Context-Free Grammars:

A context-free grammar basically consists of a finite set of grammar rules. To define grammar rules, we suppose that we have two kinds of symbols: the terminals, which are the symbols of the alphabet underlying languages under consideration, and nonterminals, which act like variables ranging over strings of terminals. A rule is of the form A → α, where A is a single nonterminal, and the right-hand side α is a string of terminal and nonterminal symbols.  As usual, first we are required to define what the object is (a context-free grammar), and then we are required to explain how it is used. Unlike automata, grammars are used to create strings, rather than recognize them.

Definition: A context-free grammar is a quadruple G = (V, Σ, P, S), where

• V is a finite set of symbols known as vocabulary (or set of grammar symbols);

• Σ ⊆ V is the set of terminal symbols (for the short, terminals);

• S ∈ (V - Σ) is a designated symbol known as start symbol;

• P ⊆ (V - Σ) × V* is a finite set of productions (or rewrite rules,).

The set N = V - Σ is known as set of nonterminal symbols (for short, nonterminals).  Therefore, P ⊆ N × V*, and every production A, α is denoted as A → α.  A production of the form A →   is known as epsilon rule.

Remark :   Context-free  grammars  are defined  as G  = (V_N , V_T , P, S).
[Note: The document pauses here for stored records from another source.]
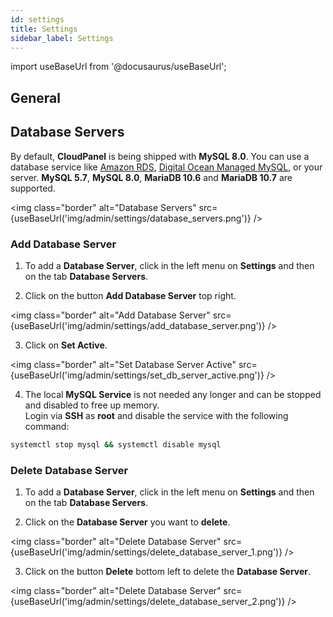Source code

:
 ```yaml
---
id: settings
title: Settings
sidebar_label: Settings
---
```


import useBaseUrl from '@docusaurus/useBaseUrl';

## General

## Database Servers

By default, **CloudPanel** is being shipped with **MySQL 8.0**. You can use a database service like [Amazon RDS](https://aws.amazon.com/rds/), [Digital Ocean Managed MySQL](https://www.digitalocean.com/products/managed-databases-mysql/), 
or your server. **MySQL 5.7**, **MySQL 8.0**, **MariaDB 10.6** and **MariaDB 10.7** are supported.

<img class="border" alt="Database Servers" src={useBaseUrl('img/admin/settings/database_servers.png')} />

### Add Database Server

1. To add a **Database Server**, click in the left menu on **Settings** and then on the tab **Database Servers**.

2. Click on the button **Add Database Server** top right.

<img class="border" alt="Add Database Server" src={useBaseUrl('img/admin/settings/add_database_server.png')} />

3. Click on **Set Active**.

<img class="border" alt="Set Database Server Active" src={useBaseUrl('img/admin/settings/set_db_server_active.png')} />

4. The local **MySQL Service** is not needed any longer and can be stopped and disabled to free up memory. <br />
Login via **SSH** as **root** and disable the service with the following command:

```bash
systemctl stop mysql && systemctl disable mysql
```

### Delete Database Server

1. To add a **Database Server**, click in the left menu on **Settings** and then on the tab **Database Servers**.

2. Click on the **Database Server** you want to **delete**.

<img class="border" alt="Delete Database Server" src={useBaseUrl('img/admin/settings/delete_database_server_1.png')} />

3. Click on the button **Delete** bottom left to delete the **Database Server**.

<img class="border" alt="Delete Database Server" src={useBaseUrl('img/admin/settings/delete_database_server_2.png')} />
The correspondence with definition is that Σ = V_T  and N = V_N , so that V = V_N ∪ V_T . Therefore, in this other definition, it is essential to assume that V_T  ∩ V_N  = ∅.

Example 1: G₁  = ({E, a, b}, {a, b}, P, E), where P is the set of rules

E -→ aEb,

E -→ ab.

This grammar generates the language L₁= {aⁿbⁿ| n ≥ 1}, which is not regular.

Example 2: G₂ = ({E, +, ∗, (, ), a}, {+, ∗, (, ), a}, P, E), here P is the set of rules

E -→ E + E,

E -→ E ∗ E,

E -→ (E),

E -→ a.

This grammar generates the set of arithmetic  expressions.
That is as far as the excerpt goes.